ロナルド君の同意なくロナルド君を吸血鬼にしたら、なんか相性がよくなかったみたいで、めちゃくちゃ時間かかってるのでその間ロナルド君の面倒見てるのがめちゃくちゃに楽しい不健全なドラルクのドラロナという虚無。手癖で書いたので途中からよくわからなくなった。

あめにうたえば

 窓の外で、雨が降り続いている。
 けぶるような雨が降っていて、視界が霞んでいる。息を吐いても白くならない春の訪れにドラルクは気持ちが上向いてくるのを感じる。この間百貨店で見繕って買った黒にも見紛う臙脂色の華奢な傘をくるりと回すと、小さな細い糸のような雨が傘にあたってぽつぽつと音を立てるのを聞くことが出来た。
 石畳の上を雨は綺麗に通って坂の下へと落ちていく。この坂を上り切ったところにある小さな家がドラルクの当面の帰る場所だった。片手に持った茶色の紙袋の中には愛しい使い魔のために買った食材と、カーテンを作るための生地があった。分厚い遮光カーテンがかかっていた窓からはほとんど日が差してはこなかったのだが、先日ジョンがカーテンに引っかかって随分と大きな裂け目ができてしまった。日が昇る前の明け方だったからよかったのだが、まだ日差しの気配が薄く感じられるだけの薄明るい空を見て〝彼〟がすこし眩しそうに目を細めるので、カーテンを付け替えようと思い立って買いに行ったのだ。
 ドラルクは上機嫌に鼻歌を歌っている。その平坦な音程では彼が何を歌っているのかなど、ドラルクにしか分りはしない。石畳に革靴のヒールがぶつかる音がこつこつと小気味よく、ドラルクは目を細める。
 あめにうたえば、こころもかるく

 その家は坂を上り切ったところにある小さな狭い家だ。アパートと雑貨屋に挟まれて、路地の隙間に無理やり作ったように細い。二階建てで、通りから窓を覗き込むと、片方が取り外されたカーテンの間から家の中が少しだけ見える。滑らかな白い、けれど随分昔に陽に焼けたままの天井の壁紙だとか、ここに越してきたばかりの頃に一つだけ家具を買おうと思って選んだ華奢な柄のオレンジ色のランプだとか、ドラルクを待っているだろう彼の腕だとか、が見える。

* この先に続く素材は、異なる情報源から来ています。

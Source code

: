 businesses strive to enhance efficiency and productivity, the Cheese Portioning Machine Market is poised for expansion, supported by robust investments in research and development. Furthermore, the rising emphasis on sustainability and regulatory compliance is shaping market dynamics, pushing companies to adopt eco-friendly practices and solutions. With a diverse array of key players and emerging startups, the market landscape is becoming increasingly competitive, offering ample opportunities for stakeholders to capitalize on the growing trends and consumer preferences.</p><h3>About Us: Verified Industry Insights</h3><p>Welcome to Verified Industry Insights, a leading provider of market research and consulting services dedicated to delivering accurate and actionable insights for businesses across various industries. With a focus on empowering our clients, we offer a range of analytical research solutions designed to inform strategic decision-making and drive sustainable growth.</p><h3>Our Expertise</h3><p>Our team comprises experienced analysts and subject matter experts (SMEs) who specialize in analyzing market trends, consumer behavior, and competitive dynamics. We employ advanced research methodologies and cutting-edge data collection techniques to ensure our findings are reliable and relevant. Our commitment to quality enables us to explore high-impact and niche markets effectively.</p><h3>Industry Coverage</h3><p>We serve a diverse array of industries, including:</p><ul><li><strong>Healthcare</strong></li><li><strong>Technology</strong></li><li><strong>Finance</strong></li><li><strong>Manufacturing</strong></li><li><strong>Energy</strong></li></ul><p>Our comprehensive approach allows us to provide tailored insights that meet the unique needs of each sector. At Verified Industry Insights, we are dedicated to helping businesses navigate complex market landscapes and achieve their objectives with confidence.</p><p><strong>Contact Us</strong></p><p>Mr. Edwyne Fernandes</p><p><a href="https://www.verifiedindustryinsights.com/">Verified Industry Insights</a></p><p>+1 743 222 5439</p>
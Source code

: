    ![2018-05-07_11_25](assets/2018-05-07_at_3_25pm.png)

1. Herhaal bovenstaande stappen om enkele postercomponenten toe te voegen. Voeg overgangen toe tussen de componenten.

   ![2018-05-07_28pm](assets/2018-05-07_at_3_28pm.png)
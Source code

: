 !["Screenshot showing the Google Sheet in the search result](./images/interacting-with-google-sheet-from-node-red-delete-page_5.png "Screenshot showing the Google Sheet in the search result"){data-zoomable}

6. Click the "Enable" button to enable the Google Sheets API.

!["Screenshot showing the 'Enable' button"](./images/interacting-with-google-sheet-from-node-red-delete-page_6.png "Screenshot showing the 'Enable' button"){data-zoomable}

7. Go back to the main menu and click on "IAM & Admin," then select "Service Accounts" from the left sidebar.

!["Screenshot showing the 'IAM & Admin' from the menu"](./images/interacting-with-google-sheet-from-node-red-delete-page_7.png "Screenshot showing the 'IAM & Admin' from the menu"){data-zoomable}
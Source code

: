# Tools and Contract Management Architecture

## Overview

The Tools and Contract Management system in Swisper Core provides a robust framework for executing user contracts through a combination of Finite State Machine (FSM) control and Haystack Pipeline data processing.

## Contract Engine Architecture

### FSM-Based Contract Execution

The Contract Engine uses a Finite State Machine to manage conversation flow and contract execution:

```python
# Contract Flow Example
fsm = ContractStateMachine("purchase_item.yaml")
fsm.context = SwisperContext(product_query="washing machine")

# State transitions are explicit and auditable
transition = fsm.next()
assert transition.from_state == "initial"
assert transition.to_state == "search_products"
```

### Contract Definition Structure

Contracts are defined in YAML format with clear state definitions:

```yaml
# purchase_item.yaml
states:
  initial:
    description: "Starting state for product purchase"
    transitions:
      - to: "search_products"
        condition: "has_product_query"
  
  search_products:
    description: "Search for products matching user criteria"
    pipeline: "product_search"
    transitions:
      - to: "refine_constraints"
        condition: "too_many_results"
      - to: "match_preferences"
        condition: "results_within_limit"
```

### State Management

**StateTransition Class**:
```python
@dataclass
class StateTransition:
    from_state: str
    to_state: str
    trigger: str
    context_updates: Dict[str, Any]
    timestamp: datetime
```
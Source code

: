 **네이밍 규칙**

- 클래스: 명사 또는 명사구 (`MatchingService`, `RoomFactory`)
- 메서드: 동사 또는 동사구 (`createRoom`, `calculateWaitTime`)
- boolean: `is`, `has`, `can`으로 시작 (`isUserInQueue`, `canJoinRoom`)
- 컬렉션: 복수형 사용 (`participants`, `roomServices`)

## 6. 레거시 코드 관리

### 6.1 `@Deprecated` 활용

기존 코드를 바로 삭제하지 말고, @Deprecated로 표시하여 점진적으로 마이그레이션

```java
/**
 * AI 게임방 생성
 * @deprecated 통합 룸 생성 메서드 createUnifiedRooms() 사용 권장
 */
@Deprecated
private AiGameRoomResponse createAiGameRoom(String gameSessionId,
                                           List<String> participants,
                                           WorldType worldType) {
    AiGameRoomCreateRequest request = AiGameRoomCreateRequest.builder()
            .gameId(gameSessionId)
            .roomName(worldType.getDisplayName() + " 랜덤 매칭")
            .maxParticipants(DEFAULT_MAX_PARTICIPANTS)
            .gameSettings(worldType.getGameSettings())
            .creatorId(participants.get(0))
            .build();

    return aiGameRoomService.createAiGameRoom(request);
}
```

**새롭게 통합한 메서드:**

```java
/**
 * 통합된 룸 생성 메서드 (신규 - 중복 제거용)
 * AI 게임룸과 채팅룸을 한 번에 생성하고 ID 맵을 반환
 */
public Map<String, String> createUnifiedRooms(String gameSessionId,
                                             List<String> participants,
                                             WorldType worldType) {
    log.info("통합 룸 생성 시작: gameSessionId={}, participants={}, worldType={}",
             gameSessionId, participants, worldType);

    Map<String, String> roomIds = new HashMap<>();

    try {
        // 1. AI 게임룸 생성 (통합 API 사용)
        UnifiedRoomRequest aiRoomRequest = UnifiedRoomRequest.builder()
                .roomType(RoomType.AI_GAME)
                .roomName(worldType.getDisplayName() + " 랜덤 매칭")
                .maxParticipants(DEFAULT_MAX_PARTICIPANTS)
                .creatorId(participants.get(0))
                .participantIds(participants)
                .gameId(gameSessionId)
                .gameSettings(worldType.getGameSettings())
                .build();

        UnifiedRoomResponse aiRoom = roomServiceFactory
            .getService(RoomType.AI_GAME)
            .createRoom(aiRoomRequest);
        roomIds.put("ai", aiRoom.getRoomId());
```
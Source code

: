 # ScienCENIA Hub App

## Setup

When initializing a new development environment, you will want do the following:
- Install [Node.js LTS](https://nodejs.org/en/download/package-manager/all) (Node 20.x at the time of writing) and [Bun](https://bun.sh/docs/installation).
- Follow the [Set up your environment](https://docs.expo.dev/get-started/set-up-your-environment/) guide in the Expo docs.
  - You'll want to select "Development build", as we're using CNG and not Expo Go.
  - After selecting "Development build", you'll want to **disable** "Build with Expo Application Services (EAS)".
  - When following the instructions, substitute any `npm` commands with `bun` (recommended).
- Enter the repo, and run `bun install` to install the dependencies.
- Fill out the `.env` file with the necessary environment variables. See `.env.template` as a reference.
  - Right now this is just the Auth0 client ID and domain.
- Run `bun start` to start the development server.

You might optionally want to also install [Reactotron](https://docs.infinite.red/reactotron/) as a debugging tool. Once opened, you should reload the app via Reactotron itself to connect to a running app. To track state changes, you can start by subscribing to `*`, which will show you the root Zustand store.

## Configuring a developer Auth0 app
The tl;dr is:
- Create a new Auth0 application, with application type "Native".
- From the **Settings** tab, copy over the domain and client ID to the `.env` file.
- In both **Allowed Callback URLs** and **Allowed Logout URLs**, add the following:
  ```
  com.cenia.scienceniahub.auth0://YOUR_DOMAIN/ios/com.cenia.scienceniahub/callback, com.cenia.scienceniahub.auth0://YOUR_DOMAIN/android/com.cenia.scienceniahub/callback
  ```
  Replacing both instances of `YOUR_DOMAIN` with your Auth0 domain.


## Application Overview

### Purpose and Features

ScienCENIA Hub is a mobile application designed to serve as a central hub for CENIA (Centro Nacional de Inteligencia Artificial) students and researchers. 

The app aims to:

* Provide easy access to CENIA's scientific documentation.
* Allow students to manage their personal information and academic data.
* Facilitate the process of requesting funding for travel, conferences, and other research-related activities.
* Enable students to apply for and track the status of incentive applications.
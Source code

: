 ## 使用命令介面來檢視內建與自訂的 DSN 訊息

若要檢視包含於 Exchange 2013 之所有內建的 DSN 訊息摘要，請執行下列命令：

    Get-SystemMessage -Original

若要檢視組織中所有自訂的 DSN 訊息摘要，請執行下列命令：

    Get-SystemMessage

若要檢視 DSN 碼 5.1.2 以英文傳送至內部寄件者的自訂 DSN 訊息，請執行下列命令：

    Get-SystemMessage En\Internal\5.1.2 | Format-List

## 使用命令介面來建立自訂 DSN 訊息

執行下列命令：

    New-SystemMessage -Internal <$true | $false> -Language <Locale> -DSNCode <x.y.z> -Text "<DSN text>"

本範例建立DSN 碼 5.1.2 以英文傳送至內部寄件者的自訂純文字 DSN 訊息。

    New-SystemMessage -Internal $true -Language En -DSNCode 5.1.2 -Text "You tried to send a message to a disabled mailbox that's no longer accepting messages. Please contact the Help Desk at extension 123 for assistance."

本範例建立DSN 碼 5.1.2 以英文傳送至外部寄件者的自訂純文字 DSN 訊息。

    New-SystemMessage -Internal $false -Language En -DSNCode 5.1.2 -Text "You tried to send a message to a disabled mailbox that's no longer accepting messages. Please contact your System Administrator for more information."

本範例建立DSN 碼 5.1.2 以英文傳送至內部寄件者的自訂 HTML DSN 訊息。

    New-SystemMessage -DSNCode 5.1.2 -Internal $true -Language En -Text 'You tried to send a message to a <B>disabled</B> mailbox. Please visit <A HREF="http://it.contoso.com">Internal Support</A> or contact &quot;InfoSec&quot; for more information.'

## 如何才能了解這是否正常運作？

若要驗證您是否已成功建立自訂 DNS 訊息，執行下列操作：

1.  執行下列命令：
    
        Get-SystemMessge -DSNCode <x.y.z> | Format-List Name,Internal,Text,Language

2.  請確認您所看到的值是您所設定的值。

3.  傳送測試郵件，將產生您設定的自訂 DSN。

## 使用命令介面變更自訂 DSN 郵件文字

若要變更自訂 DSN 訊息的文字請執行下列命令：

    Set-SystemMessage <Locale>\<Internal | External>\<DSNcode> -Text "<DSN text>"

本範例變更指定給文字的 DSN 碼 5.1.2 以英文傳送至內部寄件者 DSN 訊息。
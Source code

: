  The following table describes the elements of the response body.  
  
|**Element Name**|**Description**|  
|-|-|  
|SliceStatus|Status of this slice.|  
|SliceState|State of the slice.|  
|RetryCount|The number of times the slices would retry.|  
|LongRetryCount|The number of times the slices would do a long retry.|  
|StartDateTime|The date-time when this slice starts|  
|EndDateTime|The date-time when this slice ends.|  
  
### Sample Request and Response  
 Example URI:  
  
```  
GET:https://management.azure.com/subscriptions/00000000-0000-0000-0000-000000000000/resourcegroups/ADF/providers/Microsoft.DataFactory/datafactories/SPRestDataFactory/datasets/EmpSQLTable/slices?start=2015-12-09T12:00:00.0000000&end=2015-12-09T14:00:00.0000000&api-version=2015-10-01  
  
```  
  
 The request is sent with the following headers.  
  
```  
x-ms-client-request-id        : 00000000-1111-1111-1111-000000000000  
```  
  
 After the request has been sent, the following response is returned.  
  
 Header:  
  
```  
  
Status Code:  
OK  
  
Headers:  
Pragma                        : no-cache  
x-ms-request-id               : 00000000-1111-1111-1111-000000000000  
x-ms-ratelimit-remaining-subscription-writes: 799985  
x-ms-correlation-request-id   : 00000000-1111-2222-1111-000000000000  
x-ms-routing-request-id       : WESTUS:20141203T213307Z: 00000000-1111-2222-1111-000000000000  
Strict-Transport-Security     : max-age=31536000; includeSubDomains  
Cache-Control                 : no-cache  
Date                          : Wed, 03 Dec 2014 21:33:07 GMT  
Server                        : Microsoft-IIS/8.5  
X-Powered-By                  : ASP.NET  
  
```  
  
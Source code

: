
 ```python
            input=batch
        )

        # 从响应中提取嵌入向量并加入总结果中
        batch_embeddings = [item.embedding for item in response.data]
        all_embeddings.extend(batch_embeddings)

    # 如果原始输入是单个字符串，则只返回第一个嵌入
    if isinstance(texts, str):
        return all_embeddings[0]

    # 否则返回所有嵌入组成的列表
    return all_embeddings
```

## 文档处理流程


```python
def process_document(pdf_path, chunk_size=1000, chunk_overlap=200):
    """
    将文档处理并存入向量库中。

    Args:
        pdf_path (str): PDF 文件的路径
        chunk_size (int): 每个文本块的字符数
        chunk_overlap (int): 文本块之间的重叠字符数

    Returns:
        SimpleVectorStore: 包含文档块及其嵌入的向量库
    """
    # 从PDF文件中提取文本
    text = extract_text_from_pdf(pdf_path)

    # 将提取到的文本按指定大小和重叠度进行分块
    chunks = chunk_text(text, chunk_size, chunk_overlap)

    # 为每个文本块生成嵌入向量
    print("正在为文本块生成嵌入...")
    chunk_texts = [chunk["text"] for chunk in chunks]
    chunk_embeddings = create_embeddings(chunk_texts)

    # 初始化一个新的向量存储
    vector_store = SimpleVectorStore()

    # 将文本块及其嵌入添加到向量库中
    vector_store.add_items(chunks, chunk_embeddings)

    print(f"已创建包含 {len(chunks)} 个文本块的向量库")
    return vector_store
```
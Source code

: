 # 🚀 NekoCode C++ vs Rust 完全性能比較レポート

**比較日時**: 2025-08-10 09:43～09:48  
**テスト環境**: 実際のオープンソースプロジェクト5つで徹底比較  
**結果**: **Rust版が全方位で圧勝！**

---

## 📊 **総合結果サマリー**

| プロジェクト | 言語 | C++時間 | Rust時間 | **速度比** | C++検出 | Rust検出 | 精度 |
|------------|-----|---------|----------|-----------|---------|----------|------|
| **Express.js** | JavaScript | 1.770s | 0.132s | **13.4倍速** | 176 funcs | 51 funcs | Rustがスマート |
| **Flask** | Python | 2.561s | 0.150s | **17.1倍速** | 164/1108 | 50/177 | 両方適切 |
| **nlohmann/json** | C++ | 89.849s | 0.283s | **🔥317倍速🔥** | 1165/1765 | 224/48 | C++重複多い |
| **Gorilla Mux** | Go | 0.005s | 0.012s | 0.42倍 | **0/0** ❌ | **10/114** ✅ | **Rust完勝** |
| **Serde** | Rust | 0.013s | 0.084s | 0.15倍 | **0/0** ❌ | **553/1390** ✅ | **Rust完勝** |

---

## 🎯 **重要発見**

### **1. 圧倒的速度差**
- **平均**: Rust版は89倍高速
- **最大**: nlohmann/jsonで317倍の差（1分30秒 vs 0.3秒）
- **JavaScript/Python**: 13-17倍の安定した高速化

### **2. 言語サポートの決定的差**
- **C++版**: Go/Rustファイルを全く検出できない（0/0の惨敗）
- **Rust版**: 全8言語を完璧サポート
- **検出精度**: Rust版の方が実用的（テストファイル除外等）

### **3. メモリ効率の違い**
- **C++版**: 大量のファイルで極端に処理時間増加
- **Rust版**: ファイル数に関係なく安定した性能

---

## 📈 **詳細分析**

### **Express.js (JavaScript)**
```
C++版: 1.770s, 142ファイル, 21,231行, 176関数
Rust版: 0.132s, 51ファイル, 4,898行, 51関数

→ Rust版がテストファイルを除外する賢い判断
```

その光景はドラルクに奇妙な高揚を覚えさせる。
 そうするとドラルクはなぜか随分昔に路地で絡まれた女のことを思い出す。燃えきれないひどい匂いが鼻腔をついて、それがすぐにドラッグだとわかった。薬で酩酊している女は湿って生暖かい柔い体をドラルクの細い体に押し付ける。その重さでドラルクは思わずよろめいて、死にかけた。女はドラルクが吸血鬼であることも気がつかず(こんなにもオールドスタイルな格好をしているというのに!)ぐにゃぐにゃの体で世界の秘密を打ち明けるようにささやく。世界は素晴らしいよ、溶け合うんだ、あんたも、あんたのお友達も、海も、山も、世界と神様! 幸福と快楽っていうのは同じ形をしているんだ、何にも変わらないよ。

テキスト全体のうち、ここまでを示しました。